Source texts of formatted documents

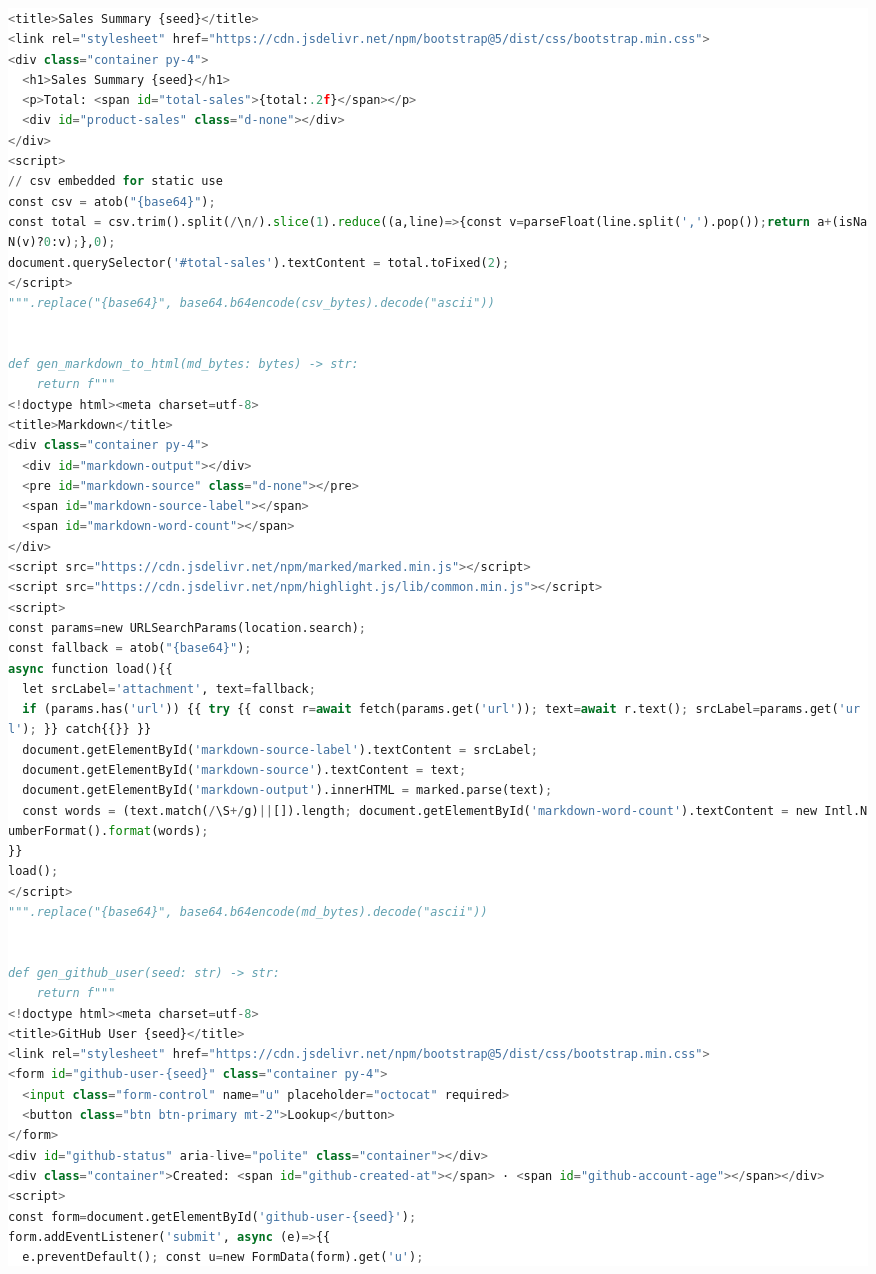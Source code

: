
 ```python
<title>Sales Summary {seed}</title>
<link rel="stylesheet" href="https://cdn.jsdelivr.net/npm/bootstrap@5/dist/css/bootstrap.min.css">
<div class="container py-4">
  <h1>Sales Summary {seed}</h1>
  <p>Total: <span id="total-sales">{total:.2f}</span></p>
  <div id="product-sales" class="d-none"></div>
</div>
<script>
// csv embedded for static use
const csv = atob("{base64}");
const total = csv.trim().split(/\n/).slice(1).reduce((a,line)=>{const v=parseFloat(line.split(',').pop());return a+(isNaN(v)?0:v);},0);
document.querySelector('#total-sales').textContent = total.toFixed(2);
</script>
""".replace("{base64}", base64.b64encode(csv_bytes).decode("ascii"))


def gen_markdown_to_html(md_bytes: bytes) -> str:
    return f"""
<!doctype html><meta charset=utf-8>
<title>Markdown</title>
<div class="container py-4">
  <div id="markdown-output"></div>
  <pre id="markdown-source" class="d-none"></pre>
  <span id="markdown-source-label"></span>
  <span id="markdown-word-count"></span>
</div>
<script src="https://cdn.jsdelivr.net/npm/marked/marked.min.js"></script>
<script src="https://cdn.jsdelivr.net/npm/highlight.js/lib/common.min.js"></script>
<script>
const params=new URLSearchParams(location.search);
const fallback = atob("{base64}");
async function load(){{
  let srcLabel='attachment', text=fallback;
  if (params.has('url')) {{ try {{ const r=await fetch(params.get('url')); text=await r.text(); srcLabel=params.get('url'); }} catch{{}} }}
  document.getElementById('markdown-source-label').textContent = srcLabel;
  document.getElementById('markdown-source').textContent = text;
  document.getElementById('markdown-output').innerHTML = marked.parse(text);
  const words = (text.match(/\S+/g)||[]).length; document.getElementById('markdown-word-count').textContent = new Intl.NumberFormat().format(words);
}}
load();
</script>
""".replace("{base64}", base64.b64encode(md_bytes).decode("ascii"))


def gen_github_user(seed: str) -> str:
    return f"""
<!doctype html><meta charset=utf-8>
<title>GitHub User {seed}</title>
<link rel="stylesheet" href="https://cdn.jsdelivr.net/npm/bootstrap@5/dist/css/bootstrap.min.css">
<form id="github-user-{seed}" class="container py-4">
  <input class="form-control" name="u" placeholder="octocat" required>
  <button class="btn btn-primary mt-2">Lookup</button>
</form>
<div id="github-status" aria-live="polite" class="container"></div>
<div class="container">Created: <span id="github-created-at"></span> · <span id="github-account-age"></span></div>
<script>
const form=document.getElementById('github-user-{seed}');
form.addEventListener('submit', async (e)=>{{
  e.preventDefault(); const u=new FormData(form).get('u');
```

◆ THE PROBLEM: Give a verbatim transcription of the entries, leaving out the pictures.

◆ TASK OUTPUT:
Source code

:
 ```python
<title>Sales Summary {seed}</title>
<link rel="stylesheet" href="https://cdn.jsdelivr.net/npm/bootstrap@5/dist/css/bootstrap.min.css">
<div class="container py-4">
  <h1>Sales Summary {seed}</h1>
  <p>Total: <span id="total-sales">{total:.2f}</span></p>
  <div id="product-sales" class="d-none"></div>
</div>
<script>
// csv embedded for static use
const csv = atob("{base64}");
const total = csv.trim().split(/\n/).slice(1).reduce((a,line)=>{const v=parseFloat(line.split(',').pop());return a+(isNaN(v)?0:v);},0);
document.querySelector('#total-sales').textContent = total.toFixed(2);
</script>
""".replace("{base64}", base64.b64encode(csv_bytes).decode("ascii"))


def gen_markdown_to_html(md_bytes: bytes) -> str:
    return f"""
<!doctype html><meta charset=utf-8>
<title>Markdown</title>
<div class="container py-4">
  <div id="markdown-output"></div>
  <pre id="markdown-source" class="d-none"></pre>
  <span id="markdown-source-label"></span>
  <span id="markdown-word-count"></span>
</div>
<script src="https://cdn.jsdelivr.net/npm/marked/marked.min.js"></script>
<script src="https://cdn.jsdelivr.net/npm/highlight.js/lib/common.min.js"></script>
<script>
const params=new URLSearchParams(location.search);
const fallback = atob("{base64}");
async function load(){{
  let srcLabel='attachment', text=fallback;
  if (params.has('url')) {{ try {{ const r=await fetch(params.get('url')); text=await r.text(); srcLabel=params.get('url'); }} catch{{}} }}
  document.getElementById('markdown-source-label').textContent = srcLabel;
  document.getElementById('markdown-source').textContent = text;
  document.getElementById('markdown-output').innerHTML = marked.parse(text);
  const words = (text.match(/\S+/g)||[]).length; document.getElementById('markdown-word-count').textContent = new Intl.NumberFormat().format(words);
}}
load();
</script>
""".replace("{base64}", base64.b64encode(md_bytes).decode("ascii"))


def gen_github_user(seed: str) -> str:
    return f"""
<!doctype html><meta charset=utf-8>
<title>GitHub User {seed}</title>
<link rel="stylesheet" href="https://cdn.jsdelivr.net/npm/bootstrap@5/dist/css/bootstrap.min.css">
<form id="github-user-{seed}" class="container py-4">
  <input class="form-control" name="u" placeholder="octocat" required>
  <button class="btn btn-primary mt-2">Lookup</button>
</form>
<div id="github-status" aria-live="polite" class="container"></div>
<div class="container">Created: <span id="github-created-at"></span> · <span id="github-account-age"></span></div>
<script>
const form=document.getElementById('github-user-{seed}');
form.addEventListener('submit', async (e)=>{{
  e.preventDefault(); const u=new FormData(form).get('u');
```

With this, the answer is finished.